Insurance Agent for Mississippi School System Denies Complaint

September 30, 2010

Mississippi Insurance Commissioner Mike Chaney said his office is looking into a complaint that a retiree benefit adviser in the Pascagoula school system steered retirees to private plan she was selling.

Chaney told The Mississippi Press that the complaints allege Jackie Theisen, the Pascagoula district’s retiree benefit adviser, was soliciting district retirees to switch their state health benefits to a private insurance policy she was selling through Humana Health Insurance.

Theisen told the newspaper that the claims are false. Theisen said she is the district’s retiree benefit adviser and an independent agent with Humana.

“And, now, just because of this happening, I’m not selling to any more employees or former employees of the school district,” Theisen said.

According to the complaint, Theisen recommended retirees drop their state benefits and purchase the new policy, which she claimed was better and cheaper.

However, Chaney said once a state retiree drops state insurance, he or she can never have it reinstated.

“What’s happening here is statewide and a terrible gray area that we call bait-and-switch,” Chaney told the newspaper. “The less retirees a school district has enrolled in the state plan, the cheaper it is for that district.”

Billie Kouns, who retired from College Park Elementary in 1997, told the newspaper that she made the change with Theisen’s advice in 2008, only to discover she no longer had 100 percent coverage as she previously had with the state policy.

The 62-year-old Kouns said she was forced to drop the Humana policy because of steep co-pays and had no insurance coverage for more than a month. She said she even had to discontinue oxygen treatments for a time, which she required to live normally.

Kouns has had a different 100 percent coverage insurance policy for the last two years that is almost $100 more monthly than the state health insurance.

Theisen said she did sell Kouns a policy when she attended a retiree benefit consultation with her husband, who was retiring from Singing River Elementary.

“We’ve addressed it and they found no wrongdoing,” Theisen said.

Chaney said he has asked school districts to have a benefit adviser explain a retiree’s benefit plan and then, if district officials want, have private insurance agents pitch policies in a separate consultation.

He said he’s never experienced a situation with a school employee pitching private insurance on the side.

“What’s going on is not right, but it’s not really wrong until the legislation changes, and I’m going to push for that next session,” Chaney said. “We’re here to protect the consumers. If they are thinking about dropping their state benefits, then they need to call my office and ask for comparisons.”

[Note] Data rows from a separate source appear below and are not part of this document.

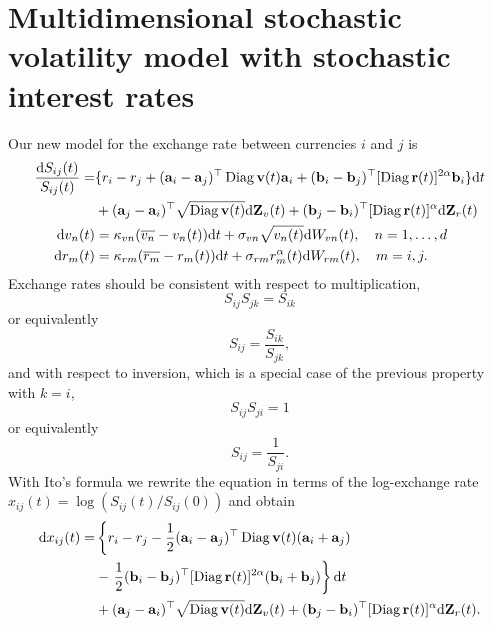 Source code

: \documentclass[12pt]{report}
\begin{document}
\section{Multidimensional stochastic volatility model with stochastic interest rates}
Our new model for the exchange rate between currencies $i$ and $j$ is
\begin{align}
\frac{\mathrm{d} S_{ij}(t)}{S_{ij}(t)} =& \{r_{i}-r_{j}+(\mathbf{a}_{i} - \mathbf{a}_{j})^{\top} \operatorname{Diag}\mathbf{v}(t)\mathbf{a}_{i} + (\mathbf{b}_{i} - \mathbf{b}_{j})^{\top} [{\operatorname{Diag}\mathbf{r}(t)}]^{2\alpha} \mathbf{b}_{i} \}\mathrm{d}t \notag \\
&+(\mathbf{a}_{j} - \mathbf{a}_{i})^{\top} \sqrt{\operatorname{Diag}\mathbf{v}(t)} \mathrm{d} \mathbf{Z}_v(t) +(\mathbf{b}_{j} - \mathbf{b}_{i})^{\top} [{\operatorname{Diag}\mathbf{r}(t)}]^{\alpha}\mathrm{d}\mathbf{Z}_r(t) \\
\mathrm{d} v_{n}(t)&=\kappa_{vn}(\overline{v_{n}}-v_{n}(t)) \mathrm{d} t+\sigma_{vn} \sqrt{v_{n}(t)} \mathrm{d} W_{vn}(t), \quad n=1, \ldots, d\\
\mathrm{d}  r_{m}(t)&=\kappa_{rm}(\overline{r_{m}}-r_{m}(t)) \mathrm{d} t+\sigma_{rm} r_{m}^{\alpha}(t) \mathrm{d} W_{rm}(t), \quad m = i,j.
\end{align}
Exchange rates should be consistent with respect to multiplication,
\begin{equation}
S_{ij}S_{jk} = S_{ik}
\end{equation}
or equivalently
\begin{equation}
S_{ij} = \frac{S_{ik}}{S_{jk}},
\end{equation}
and with respect to inversion, which is a special case of the previous property with $k = i$,
\begin{equation}
S_{ij}S_{ji} = 1
\end{equation}
or equivalently
\begin{equation}
S_{ij} = \frac{1}{S_{ji}}.
\end{equation}
With Ito's formula we rewrite the equation in terms of the log-exchange rate $x_{ij}(t) = \log (S_{ij}(t)/S_{ij}(0))$ and obtain
\begin{align}
    \mathrm{d} x_{ij}(t) =& \left\{r_{i}-r_{j} - \frac{1}{2}(\mathbf{a}_{i} - \mathbf{a}_{j})^{\top} \operatorname{Diag}\mathbf{v}(t)(\mathbf{a}_{i} + \mathbf{a}_{j}) \right. \notag \\
    &- \left. \frac{1}{2}(\mathbf{b}_i - \mathbf{b}_j)^{\top}  [{\operatorname{Diag}\mathbf{r}(t)}]^{2\alpha}    (\mathbf{b}_{i} + \mathbf{b}_{j})      \right\} \mathrm{d}t \notag \\ 
    &+  (\mathbf{a}_{j} - \mathbf{a}_{i})^{\top} \sqrt{\operatorname{Diag}\mathbf{v}(t)} \mathrm{d} \mathbf{Z}_v(t)+(\mathbf{b}_{j} - \mathbf{b}_{i})^{\top} [{\operatorname{Diag}\mathbf{r}(t)}]^{\alpha}\mathrm{d}\mathbf{Z}_r(t).
\end{align}
\end{document}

Gary Smith, the Pascagoula insurance agent who helped Kouns get her current insurance policy, said Theisen’s actions are appalling and he can’t believe she’s still employed with the district.

“If she does not get her insurance license pulled for this, then insurance agents all across the state can do whatever they want,” Smith said.

Smith said he has provided documents to Insurance Department investigators.